### DATA FOR REVIEW

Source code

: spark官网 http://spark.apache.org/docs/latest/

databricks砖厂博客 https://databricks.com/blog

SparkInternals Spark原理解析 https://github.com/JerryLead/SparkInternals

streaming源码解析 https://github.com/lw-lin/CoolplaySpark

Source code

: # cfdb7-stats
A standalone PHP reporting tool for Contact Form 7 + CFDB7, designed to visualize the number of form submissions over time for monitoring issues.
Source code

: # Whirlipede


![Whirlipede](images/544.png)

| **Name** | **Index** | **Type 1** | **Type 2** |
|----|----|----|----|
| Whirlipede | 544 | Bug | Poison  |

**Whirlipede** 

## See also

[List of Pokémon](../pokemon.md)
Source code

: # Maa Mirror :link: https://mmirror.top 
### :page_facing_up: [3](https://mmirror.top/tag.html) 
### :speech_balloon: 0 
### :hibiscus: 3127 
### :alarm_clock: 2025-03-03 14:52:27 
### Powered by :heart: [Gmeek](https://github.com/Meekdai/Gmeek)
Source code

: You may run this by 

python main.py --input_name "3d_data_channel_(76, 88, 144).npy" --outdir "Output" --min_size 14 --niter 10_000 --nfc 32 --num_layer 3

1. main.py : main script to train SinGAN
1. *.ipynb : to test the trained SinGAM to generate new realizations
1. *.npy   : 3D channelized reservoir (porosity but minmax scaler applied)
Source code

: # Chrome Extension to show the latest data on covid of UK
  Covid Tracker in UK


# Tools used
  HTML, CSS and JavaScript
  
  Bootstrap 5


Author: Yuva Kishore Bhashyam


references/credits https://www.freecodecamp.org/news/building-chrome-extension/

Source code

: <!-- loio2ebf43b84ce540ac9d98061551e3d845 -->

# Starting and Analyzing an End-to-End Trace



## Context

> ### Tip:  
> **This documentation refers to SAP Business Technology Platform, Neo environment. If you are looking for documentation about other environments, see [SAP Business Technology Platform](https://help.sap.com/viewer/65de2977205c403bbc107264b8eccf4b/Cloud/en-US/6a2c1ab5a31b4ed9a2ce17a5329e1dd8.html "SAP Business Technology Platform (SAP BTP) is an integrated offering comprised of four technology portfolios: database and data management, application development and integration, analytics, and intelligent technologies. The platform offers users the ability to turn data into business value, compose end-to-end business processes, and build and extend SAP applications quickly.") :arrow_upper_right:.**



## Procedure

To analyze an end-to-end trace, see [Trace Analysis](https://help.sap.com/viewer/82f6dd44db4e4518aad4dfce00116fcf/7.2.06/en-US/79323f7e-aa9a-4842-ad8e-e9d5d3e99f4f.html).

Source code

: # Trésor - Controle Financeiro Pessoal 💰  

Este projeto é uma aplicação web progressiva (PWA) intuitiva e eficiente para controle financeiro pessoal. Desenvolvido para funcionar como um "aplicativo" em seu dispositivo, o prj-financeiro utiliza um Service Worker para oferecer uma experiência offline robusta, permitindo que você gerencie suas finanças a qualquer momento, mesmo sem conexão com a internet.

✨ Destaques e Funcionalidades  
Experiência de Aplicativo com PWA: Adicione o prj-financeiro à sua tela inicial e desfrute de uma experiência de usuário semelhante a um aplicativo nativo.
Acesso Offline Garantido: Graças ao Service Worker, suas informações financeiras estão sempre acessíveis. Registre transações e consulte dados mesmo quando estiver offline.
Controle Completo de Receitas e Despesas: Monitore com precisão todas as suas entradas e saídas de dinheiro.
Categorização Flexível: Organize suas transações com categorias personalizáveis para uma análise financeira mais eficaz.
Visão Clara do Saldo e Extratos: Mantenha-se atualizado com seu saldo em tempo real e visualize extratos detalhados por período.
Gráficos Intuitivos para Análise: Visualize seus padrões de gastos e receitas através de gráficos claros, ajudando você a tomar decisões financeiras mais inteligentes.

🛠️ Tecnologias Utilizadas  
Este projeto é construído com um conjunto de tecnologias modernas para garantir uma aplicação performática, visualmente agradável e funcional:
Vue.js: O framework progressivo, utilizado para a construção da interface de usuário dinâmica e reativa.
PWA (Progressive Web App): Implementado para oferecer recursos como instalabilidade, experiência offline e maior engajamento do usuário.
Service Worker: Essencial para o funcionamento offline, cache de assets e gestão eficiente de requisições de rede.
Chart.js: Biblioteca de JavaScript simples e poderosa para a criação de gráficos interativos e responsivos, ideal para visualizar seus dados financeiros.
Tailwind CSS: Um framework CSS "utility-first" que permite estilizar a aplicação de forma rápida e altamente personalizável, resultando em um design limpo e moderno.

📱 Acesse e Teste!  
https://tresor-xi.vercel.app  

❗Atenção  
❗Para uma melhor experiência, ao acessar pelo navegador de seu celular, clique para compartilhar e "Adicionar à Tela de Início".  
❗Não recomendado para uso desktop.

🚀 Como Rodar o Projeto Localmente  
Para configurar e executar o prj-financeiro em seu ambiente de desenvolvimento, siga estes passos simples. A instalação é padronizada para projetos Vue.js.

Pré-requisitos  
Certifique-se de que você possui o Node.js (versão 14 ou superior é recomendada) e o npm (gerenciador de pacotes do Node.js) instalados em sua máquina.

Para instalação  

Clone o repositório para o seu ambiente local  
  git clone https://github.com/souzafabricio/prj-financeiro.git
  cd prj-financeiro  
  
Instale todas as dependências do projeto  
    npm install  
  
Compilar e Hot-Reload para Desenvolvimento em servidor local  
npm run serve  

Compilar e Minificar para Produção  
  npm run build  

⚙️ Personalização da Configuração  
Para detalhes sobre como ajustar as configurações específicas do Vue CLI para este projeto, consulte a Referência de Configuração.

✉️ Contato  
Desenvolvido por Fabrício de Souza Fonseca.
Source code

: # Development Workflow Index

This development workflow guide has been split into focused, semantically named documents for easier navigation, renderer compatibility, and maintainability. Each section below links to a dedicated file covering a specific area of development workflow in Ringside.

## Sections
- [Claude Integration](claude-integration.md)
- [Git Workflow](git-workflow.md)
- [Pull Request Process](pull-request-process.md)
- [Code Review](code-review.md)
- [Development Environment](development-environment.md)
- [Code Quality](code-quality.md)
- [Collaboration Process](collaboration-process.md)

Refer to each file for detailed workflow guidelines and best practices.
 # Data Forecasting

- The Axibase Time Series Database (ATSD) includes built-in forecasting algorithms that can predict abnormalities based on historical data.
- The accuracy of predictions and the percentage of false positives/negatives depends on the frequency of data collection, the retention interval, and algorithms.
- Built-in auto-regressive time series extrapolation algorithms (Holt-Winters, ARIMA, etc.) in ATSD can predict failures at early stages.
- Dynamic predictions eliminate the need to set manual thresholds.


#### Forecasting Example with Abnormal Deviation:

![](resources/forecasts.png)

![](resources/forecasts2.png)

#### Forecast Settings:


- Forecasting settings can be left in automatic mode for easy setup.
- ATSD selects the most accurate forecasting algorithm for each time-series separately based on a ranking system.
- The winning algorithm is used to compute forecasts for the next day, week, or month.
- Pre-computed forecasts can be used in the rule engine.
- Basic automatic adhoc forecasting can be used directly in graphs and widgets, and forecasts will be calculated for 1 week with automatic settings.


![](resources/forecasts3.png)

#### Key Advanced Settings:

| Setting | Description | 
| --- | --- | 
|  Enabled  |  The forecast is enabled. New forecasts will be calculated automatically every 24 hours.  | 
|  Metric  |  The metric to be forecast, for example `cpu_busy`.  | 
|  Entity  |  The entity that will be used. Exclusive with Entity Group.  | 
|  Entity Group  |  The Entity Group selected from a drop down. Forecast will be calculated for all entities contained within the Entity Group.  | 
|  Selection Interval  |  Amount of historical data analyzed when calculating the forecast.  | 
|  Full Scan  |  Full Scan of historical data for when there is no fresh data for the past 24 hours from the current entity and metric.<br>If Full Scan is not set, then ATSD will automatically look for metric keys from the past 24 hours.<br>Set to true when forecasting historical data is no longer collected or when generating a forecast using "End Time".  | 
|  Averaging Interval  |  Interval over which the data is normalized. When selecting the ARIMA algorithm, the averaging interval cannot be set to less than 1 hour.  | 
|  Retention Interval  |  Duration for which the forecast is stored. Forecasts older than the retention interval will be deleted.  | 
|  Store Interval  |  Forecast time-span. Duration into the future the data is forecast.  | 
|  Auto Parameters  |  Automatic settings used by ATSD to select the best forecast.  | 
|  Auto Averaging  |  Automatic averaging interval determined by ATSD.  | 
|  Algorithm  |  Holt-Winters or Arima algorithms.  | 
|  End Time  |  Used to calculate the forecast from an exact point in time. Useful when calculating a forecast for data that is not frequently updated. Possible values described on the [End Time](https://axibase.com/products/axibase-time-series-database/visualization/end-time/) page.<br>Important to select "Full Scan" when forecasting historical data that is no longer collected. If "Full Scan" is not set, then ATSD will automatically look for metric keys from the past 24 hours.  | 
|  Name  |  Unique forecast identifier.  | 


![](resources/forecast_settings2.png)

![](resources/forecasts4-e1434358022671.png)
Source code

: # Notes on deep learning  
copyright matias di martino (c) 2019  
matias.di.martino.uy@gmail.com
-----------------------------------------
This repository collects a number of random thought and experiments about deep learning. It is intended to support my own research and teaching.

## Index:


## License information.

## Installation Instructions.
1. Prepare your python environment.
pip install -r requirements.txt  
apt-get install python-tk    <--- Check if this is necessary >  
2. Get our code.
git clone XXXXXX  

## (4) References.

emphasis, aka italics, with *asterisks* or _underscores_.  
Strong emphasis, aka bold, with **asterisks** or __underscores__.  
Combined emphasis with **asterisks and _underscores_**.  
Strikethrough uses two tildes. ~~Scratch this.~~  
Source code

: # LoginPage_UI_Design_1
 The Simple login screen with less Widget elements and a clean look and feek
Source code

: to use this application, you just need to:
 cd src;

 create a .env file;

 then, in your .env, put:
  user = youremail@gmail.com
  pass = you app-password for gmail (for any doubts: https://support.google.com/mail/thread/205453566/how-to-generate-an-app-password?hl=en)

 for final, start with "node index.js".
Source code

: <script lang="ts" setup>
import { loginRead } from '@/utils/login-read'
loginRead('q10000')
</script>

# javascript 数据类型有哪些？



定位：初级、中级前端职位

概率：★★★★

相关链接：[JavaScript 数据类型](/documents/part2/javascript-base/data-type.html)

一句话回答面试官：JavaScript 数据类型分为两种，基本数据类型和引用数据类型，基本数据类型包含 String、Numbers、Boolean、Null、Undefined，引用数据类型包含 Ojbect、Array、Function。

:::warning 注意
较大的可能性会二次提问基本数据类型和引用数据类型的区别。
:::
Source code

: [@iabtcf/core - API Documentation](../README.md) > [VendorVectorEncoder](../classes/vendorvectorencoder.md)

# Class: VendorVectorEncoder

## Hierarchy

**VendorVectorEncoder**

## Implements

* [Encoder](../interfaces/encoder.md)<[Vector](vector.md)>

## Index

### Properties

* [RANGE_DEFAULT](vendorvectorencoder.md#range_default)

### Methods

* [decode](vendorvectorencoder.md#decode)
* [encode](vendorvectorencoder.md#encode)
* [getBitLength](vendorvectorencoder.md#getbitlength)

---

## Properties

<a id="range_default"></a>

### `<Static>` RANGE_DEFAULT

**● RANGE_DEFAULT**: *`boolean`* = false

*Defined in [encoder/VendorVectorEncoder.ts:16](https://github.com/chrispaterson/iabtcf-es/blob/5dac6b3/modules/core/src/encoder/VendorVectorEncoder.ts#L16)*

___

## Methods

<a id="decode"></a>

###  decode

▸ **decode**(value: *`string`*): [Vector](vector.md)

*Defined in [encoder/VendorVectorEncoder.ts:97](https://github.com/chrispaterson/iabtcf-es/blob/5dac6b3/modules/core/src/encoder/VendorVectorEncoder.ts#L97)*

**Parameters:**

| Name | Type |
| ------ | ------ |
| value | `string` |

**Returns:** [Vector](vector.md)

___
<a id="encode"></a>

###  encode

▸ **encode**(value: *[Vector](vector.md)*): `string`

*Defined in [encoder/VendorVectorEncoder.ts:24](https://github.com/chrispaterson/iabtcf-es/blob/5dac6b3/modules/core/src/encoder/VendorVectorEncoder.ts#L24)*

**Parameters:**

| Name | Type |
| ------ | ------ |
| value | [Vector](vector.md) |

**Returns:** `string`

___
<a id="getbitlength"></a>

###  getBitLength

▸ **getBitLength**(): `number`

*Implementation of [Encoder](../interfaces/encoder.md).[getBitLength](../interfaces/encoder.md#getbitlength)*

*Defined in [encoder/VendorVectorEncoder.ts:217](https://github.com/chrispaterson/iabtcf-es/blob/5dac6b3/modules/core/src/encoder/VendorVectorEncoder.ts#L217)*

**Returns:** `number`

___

######

* [EXERCISE GOAL]
Go through the lines above and copy any that contain "Compilar".

* [TASK SOLUTION]
Compilar e Hot-Reload para Desenvolvimento em servidor local  
Compilar e Minificar para Produção  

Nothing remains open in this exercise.